Materials provided Start Marker

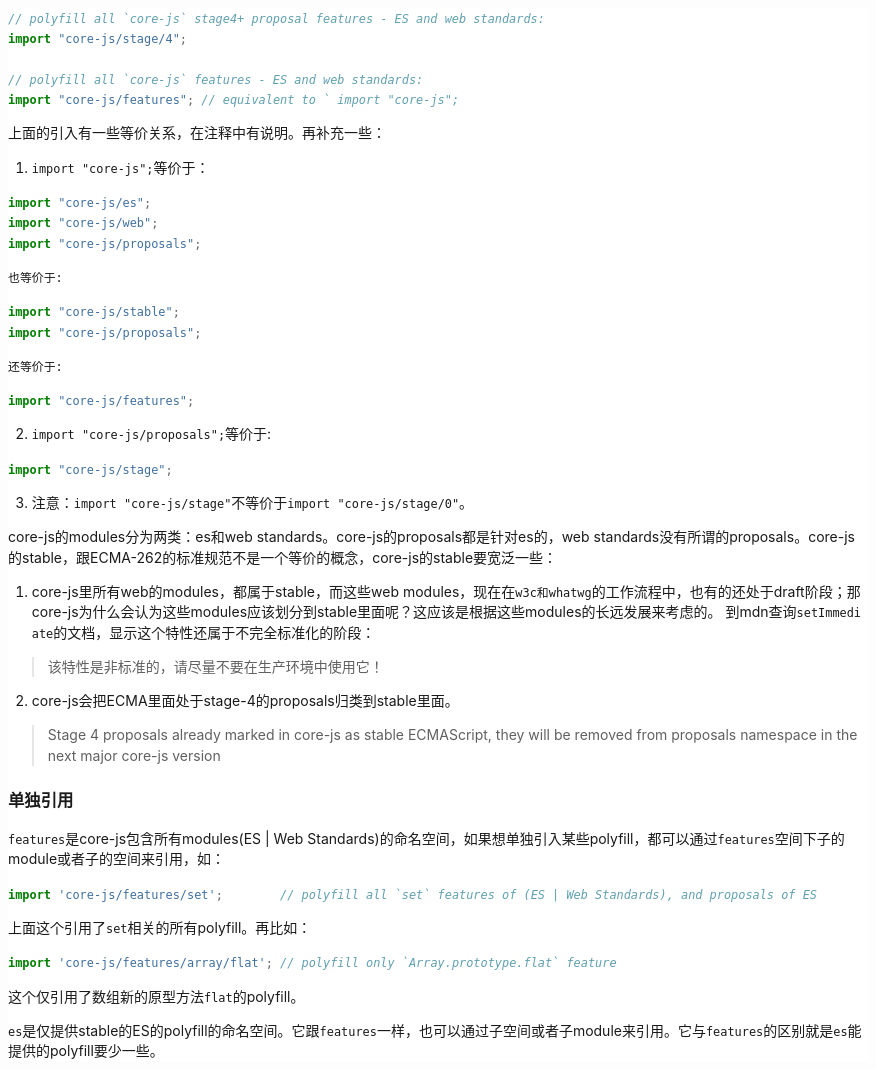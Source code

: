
 ```js
// polyfill all `core-js` stage4+ proposal features - ES and web standards:
import "core-js/stage/4";

// polyfill all `core-js` features - ES and web standards:
import "core-js/features"; // equivalent to ` import "core-js";
```
上面的引入有一些等价关系，在注释中有说明。再补充一些：
1. `import "core-js";`等价于：
```js
import "core-js/es";
import "core-js/web";
import "core-js/proposals";
```
    也等价于:
```js
import "core-js/stable";
import "core-js/proposals";
```
    还等价于:
```js
import "core-js/features"; 
```
2. `import "core-js/proposals";`等价于:
```js
import "core-js/stage"; 
```
3. 注意：`import "core-js/stage"`不等价于`import "core-js/stage/0"`。

core-js的modules分为两类：es和web standards。core-js的proposals都是针对es的，web standards没有所谓的proposals。core-js的stable，跟ECMA-262的标准规范不是一个等价的概念，core-js的stable要宽泛一些：
1. core-js里所有web的modules，都属于stable，而这些web modules，现在在`w3c和whatwg`的工作流程中，也有的还处于draft阶段；那core-js为什么会认为这些modules应该划分到stable里面呢？这应该是根据这些modules的长远发展来考虑的。 到mdn查询`setImmediate`的文档，显示这个特性还属于不完全标准化的阶段：
> 该特性是非标准的，请尽量不要在生产环境中使用它！

2. core-js会把ECMA里面处于stage-4的proposals归类到stable里面。
> Stage 4 proposals already marked in core-js as stable ECMAScript, they will be removed from proposals namespace in the next major core-js version

### 单独引用
`features`是core-js包含所有modules(ES | Web Standards)的命名空间，如果想单独引入某些polyfill，都可以通过`features`空间下子的module或者子的空间来引用，如：
```js
import 'core-js/features/set';        // polyfill all `set` features of (ES | Web Standards), and proposals of ES
```
上面这个引用了`set`相关的所有polyfill。再比如：
```js
import 'core-js/features/array/flat'; // polyfill only `Array.prototype.flat` feature
```
这个仅引用了数组新的原型方法`flat`的polyfill。

`es`是仅提供stable的ES的polyfill的命名空间。它跟`features`一样，也可以通过子空间或者子module来引用。它与`features`的区别就是`es`能提供的polyfill要少一些。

Materials provided End Marker

• _Aim of the task_: In the data above, which lines have "flat"? Report each of them.

• _Answer to this exercise_:
import 'core-js/features/array/flat'; // polyfill only `Array.prototype.flat` feature
这个仅引用了数组新的原型方法`flat`的polyfill。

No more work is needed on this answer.